The Garaventas: the Swiss cable car pioneers
Like Nestlé and Maggi, Garaventa is another Swiss business success story that all began with immigration. The company founded by the Garaventa family is now the global leader in cable transport systems.
Garaventa is a name seen in high places. Like the Fun'ambule funicular in Neuchâtel and the ultra-modern Stoos funicular in the canton of Schwyz. Or the CabriO open-top double-decker cable car on the Stanserhorn, and the world's first revolving cable car in Titlis. Then there's the Zugspitze cable car – on Germany's highest mountain at almost 3,000m – with the world's greatest overall vertical rise and longest unsupported rope span. There's also the Portland Aerial Tram in the US state of Oregon, and the giant double-decker cable car over Halong Bay in Vietnam where each cabin holds 230 passengers.

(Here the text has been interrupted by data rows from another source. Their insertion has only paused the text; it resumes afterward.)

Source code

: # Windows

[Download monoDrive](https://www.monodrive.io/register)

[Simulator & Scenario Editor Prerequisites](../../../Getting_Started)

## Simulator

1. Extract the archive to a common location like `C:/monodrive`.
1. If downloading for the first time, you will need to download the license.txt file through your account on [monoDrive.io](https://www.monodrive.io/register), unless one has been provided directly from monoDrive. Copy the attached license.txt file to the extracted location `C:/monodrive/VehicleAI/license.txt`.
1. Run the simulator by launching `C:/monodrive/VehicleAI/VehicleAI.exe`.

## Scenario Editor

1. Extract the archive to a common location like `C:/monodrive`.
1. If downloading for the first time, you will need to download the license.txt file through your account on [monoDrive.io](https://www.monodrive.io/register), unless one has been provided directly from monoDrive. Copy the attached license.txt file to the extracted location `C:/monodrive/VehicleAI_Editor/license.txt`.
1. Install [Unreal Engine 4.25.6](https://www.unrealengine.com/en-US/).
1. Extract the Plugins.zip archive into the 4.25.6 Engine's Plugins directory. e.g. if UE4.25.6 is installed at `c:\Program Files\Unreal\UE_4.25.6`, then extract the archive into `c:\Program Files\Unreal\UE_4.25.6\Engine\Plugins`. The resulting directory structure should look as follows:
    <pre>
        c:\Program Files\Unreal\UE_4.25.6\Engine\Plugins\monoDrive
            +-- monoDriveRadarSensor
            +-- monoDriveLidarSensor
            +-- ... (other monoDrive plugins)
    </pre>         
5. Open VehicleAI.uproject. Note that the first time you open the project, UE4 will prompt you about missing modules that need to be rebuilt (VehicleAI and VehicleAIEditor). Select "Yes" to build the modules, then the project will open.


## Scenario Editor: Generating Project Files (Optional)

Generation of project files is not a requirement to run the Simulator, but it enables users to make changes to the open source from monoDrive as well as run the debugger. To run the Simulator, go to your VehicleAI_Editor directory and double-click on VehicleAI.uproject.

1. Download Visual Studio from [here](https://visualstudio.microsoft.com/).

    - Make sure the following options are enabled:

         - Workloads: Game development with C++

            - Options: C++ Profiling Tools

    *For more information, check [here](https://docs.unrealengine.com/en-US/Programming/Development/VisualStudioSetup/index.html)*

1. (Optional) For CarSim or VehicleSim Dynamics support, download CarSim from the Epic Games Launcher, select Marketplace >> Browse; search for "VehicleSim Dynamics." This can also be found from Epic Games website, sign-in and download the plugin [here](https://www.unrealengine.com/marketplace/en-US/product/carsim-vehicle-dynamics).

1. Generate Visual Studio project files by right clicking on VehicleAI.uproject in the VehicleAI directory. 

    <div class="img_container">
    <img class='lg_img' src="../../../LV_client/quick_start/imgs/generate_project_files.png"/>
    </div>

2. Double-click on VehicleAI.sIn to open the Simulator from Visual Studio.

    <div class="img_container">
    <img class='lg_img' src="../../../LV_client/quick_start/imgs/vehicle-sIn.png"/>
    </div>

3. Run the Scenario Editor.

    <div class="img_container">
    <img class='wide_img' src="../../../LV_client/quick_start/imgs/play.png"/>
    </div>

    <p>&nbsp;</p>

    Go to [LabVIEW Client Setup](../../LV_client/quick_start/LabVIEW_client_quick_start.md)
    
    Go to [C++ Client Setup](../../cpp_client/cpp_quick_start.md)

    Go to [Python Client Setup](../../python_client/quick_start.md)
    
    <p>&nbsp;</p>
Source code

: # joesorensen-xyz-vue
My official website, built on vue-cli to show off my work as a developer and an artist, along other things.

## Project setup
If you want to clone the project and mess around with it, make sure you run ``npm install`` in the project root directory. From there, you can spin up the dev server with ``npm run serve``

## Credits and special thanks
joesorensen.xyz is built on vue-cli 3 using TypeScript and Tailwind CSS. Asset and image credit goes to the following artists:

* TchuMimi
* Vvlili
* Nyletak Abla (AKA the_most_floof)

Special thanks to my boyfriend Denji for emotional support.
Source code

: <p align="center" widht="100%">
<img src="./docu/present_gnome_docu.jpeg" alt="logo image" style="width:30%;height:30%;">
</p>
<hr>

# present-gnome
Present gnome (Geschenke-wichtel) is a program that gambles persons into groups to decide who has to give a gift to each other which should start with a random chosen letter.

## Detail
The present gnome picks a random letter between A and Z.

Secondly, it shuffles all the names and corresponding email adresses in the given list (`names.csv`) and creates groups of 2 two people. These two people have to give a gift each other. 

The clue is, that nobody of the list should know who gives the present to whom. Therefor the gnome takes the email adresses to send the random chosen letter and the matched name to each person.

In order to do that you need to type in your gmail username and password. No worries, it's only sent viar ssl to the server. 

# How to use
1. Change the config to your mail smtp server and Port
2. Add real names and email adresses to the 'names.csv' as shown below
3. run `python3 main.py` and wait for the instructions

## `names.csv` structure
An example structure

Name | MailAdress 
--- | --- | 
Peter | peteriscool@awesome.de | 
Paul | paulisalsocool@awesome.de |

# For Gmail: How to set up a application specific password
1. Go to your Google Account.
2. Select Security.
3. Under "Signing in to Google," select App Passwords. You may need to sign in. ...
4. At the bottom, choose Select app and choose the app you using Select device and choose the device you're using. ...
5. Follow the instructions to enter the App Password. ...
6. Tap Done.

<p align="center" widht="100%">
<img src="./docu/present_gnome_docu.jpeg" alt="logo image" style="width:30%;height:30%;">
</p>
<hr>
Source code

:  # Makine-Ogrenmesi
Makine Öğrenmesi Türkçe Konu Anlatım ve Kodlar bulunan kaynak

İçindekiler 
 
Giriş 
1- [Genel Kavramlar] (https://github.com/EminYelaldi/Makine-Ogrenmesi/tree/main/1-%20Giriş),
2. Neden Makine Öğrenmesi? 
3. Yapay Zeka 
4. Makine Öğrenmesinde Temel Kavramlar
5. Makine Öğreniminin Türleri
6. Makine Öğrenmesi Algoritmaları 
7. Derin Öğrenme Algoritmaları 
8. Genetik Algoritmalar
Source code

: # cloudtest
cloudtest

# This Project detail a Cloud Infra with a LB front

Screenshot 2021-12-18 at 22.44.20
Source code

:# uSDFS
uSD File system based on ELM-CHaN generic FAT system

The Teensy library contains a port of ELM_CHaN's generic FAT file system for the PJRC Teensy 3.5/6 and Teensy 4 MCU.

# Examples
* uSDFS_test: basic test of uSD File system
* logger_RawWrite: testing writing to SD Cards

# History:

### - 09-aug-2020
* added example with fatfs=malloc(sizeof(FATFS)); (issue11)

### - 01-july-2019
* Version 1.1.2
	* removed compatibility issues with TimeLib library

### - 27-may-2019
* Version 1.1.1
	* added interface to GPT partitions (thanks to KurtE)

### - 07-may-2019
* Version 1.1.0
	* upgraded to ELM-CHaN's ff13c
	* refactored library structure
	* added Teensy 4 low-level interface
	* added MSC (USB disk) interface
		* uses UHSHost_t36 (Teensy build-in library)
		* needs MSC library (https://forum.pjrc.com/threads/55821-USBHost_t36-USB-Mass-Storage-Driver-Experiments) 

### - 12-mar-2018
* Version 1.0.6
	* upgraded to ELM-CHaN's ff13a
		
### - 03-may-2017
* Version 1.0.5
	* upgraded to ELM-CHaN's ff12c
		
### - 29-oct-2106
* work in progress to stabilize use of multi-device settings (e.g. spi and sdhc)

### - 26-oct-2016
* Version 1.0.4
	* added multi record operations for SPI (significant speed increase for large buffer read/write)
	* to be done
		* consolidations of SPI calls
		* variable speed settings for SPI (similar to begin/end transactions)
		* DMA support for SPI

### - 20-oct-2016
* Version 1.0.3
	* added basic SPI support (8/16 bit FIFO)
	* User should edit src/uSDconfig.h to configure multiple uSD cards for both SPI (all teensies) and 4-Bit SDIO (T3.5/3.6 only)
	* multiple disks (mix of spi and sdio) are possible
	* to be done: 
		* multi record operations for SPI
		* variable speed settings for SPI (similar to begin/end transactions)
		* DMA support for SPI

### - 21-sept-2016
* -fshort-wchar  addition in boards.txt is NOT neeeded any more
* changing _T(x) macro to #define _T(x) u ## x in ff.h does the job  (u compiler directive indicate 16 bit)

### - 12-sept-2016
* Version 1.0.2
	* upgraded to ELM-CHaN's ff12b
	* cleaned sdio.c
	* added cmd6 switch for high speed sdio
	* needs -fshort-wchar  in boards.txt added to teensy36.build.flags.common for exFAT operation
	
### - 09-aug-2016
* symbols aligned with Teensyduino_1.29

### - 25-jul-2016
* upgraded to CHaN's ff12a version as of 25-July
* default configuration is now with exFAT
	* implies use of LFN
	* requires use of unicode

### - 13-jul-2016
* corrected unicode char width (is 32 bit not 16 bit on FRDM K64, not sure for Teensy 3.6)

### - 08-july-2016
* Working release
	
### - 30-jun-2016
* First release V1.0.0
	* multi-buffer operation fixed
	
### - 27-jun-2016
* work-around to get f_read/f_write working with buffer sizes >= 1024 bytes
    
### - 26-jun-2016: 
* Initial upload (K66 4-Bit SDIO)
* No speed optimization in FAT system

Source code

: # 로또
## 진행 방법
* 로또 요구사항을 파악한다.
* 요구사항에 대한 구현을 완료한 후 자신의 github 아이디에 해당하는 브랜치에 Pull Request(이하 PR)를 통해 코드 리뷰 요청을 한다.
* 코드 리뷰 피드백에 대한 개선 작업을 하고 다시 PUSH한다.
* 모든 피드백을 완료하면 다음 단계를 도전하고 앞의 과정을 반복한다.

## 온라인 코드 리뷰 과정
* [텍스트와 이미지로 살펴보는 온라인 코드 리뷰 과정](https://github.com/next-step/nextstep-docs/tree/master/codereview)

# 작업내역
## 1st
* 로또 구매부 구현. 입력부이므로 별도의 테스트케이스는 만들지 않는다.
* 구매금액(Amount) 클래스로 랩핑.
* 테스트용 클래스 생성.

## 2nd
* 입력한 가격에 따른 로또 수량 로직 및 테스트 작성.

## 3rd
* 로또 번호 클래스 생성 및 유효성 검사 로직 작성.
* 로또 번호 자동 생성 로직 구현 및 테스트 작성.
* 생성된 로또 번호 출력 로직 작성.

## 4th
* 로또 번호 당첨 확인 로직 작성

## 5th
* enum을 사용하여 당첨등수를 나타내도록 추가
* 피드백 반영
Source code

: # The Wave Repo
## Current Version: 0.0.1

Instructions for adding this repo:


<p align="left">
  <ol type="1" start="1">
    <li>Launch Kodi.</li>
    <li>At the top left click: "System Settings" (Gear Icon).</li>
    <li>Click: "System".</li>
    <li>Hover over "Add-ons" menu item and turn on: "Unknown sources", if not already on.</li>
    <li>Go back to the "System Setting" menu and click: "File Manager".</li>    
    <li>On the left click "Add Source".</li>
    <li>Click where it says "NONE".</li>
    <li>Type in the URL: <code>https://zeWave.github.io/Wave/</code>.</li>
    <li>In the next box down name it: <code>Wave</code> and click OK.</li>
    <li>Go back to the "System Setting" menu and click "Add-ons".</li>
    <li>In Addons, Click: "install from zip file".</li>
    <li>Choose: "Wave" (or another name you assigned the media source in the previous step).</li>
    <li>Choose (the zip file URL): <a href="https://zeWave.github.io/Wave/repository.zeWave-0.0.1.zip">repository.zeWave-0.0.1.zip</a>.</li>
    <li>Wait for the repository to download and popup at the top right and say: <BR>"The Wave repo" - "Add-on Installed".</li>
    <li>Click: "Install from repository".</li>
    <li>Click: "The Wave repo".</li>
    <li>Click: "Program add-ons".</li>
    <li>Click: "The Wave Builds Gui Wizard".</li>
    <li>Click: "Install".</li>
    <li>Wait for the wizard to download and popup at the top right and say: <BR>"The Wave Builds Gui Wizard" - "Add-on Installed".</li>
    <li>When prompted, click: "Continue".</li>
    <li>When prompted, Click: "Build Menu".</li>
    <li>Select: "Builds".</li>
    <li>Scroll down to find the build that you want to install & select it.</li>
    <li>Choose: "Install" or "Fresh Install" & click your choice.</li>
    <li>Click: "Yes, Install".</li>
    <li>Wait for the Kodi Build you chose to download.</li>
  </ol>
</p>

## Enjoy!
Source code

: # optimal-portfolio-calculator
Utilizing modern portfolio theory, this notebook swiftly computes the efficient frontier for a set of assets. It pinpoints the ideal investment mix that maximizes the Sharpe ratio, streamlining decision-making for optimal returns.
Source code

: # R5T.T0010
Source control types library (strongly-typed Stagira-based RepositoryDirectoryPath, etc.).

Garaventa, founded in Arth-Goldau in central Switzerland, has a background similar to that of other Swiss industrial giants. Like Julius Maggi, Henri Nestlé or Nicolas Hayek, whose business ventures went on to become stalwarts of the Swiss economy, Garaventa also has its roots in immigration. Giuseppe Garaventa, an illiterate labourer from a village north of Genoa, came to Switzerland in the late 1850s in search of seasonal work. One of Giuseppe's brothers emigrated to the United States: his daughter would later become the mother of Ol' Blue Eyes himself, Frank Sinatra. But back to Switzerland, where Giuseppe took on a variety of jobs – in mining, railway construction and tunnel-building, even working on the first Gotthard rail tunnel under engineer Louis Favre. He later obtained a blasting contract for a rack railway in central Switzerland. Here he married and settled down (going by the German version of his name, Josef) and had four children. He died in 1917 at the age of 81.
A boost from tourism
Giuseppe's son Karl was passionate about all things technical and built everything from pumps and wine presses to even a motorcycle. Karl Garaventa worked as a logger on one of the region's most iconic mountains, the Rigi. Felling trees on mountainous terrain was a dangerous and difficult job. In the 1920s, around the time he was naturalised as a Swiss citizen, Karl began to build cable systems for transporting tree trunks. His early attempts were rudimentary but he refined his systems over time. In the early 1940s he converted one of his timber lifts into a passenger transport system. His two sons, Karl Jr (1922–89) and Willy (born in 1934), frequently joined him in his work. They took over the family business in 1956 and founded Karl Garaventa & Sons. "We won a lot of contracts from mountain transport companies and business really took off," recalls Willy Garaventa, now 85, in a biography published (in German) in 2019 in Switzerland.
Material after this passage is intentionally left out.